> Exercise prompt:
Please return every line of the records below that contains the word "SwiftUI".
"""
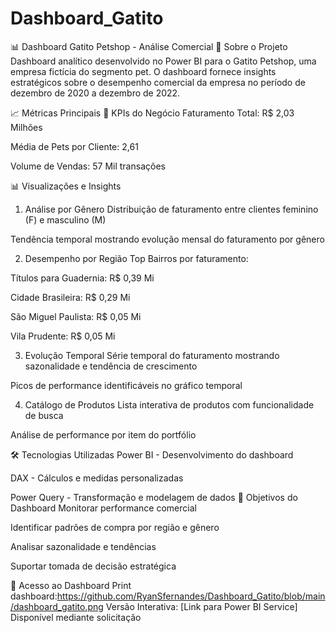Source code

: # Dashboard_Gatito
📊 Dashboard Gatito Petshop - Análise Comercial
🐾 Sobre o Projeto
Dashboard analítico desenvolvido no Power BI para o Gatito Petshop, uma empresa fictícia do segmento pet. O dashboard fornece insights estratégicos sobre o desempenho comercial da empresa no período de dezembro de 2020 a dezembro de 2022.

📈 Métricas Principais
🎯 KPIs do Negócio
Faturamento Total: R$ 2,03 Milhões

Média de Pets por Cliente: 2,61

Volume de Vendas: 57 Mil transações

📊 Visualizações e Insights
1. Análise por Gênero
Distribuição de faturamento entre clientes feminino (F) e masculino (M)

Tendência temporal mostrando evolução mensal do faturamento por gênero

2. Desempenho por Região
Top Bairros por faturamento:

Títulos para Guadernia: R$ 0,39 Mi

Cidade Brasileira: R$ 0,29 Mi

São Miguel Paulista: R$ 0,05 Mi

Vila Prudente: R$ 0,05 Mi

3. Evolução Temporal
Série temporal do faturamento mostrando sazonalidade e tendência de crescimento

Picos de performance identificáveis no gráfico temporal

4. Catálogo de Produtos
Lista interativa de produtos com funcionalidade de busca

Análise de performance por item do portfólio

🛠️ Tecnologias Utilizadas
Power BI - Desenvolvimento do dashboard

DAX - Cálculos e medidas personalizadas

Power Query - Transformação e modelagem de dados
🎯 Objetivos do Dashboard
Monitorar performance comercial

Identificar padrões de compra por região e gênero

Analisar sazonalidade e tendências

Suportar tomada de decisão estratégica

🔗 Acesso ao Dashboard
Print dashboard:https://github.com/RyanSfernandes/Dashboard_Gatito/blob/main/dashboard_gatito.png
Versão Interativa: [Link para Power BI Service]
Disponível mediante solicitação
"""
"""
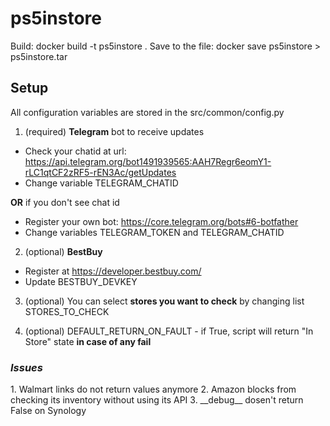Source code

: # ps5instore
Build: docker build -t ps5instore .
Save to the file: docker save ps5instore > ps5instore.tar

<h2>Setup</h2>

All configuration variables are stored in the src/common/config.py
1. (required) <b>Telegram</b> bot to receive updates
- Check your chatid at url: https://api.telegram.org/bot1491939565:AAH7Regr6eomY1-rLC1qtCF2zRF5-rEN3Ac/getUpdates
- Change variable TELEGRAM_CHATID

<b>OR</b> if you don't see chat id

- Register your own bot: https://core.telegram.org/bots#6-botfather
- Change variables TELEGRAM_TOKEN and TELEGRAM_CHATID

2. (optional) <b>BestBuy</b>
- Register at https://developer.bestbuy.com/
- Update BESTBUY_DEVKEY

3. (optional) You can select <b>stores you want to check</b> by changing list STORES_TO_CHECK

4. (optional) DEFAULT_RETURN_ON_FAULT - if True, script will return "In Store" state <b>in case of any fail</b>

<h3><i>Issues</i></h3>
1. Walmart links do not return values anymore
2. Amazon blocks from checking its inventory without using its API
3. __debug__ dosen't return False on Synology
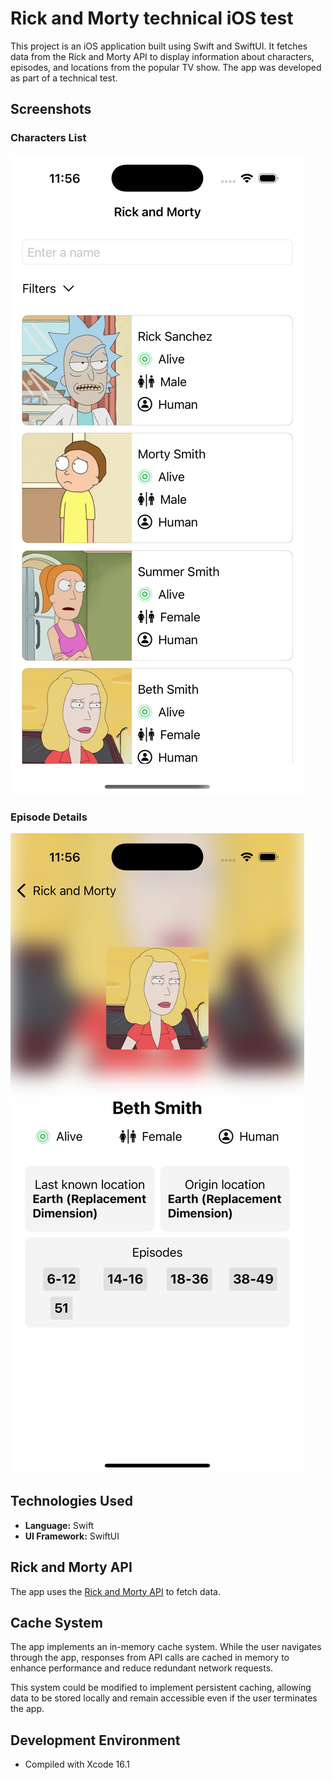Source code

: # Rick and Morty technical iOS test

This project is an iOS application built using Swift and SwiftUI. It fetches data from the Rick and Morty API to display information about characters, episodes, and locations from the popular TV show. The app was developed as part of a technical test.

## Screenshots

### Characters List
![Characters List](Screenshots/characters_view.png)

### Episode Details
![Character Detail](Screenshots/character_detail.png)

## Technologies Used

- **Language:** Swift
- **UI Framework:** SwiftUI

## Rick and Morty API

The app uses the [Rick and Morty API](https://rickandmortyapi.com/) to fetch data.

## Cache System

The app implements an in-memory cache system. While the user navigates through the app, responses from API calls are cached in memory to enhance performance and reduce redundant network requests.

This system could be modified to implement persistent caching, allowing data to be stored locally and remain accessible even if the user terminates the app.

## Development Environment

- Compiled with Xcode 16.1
"""
> Written solution:
This project is an iOS application built using Swift and SwiftUI. It fetches data from the Rick and Morty API to display information about characters, episodes, and locations from the popular TV show. The app was developed as part of a technical test.
- **UI Framework:** SwiftUI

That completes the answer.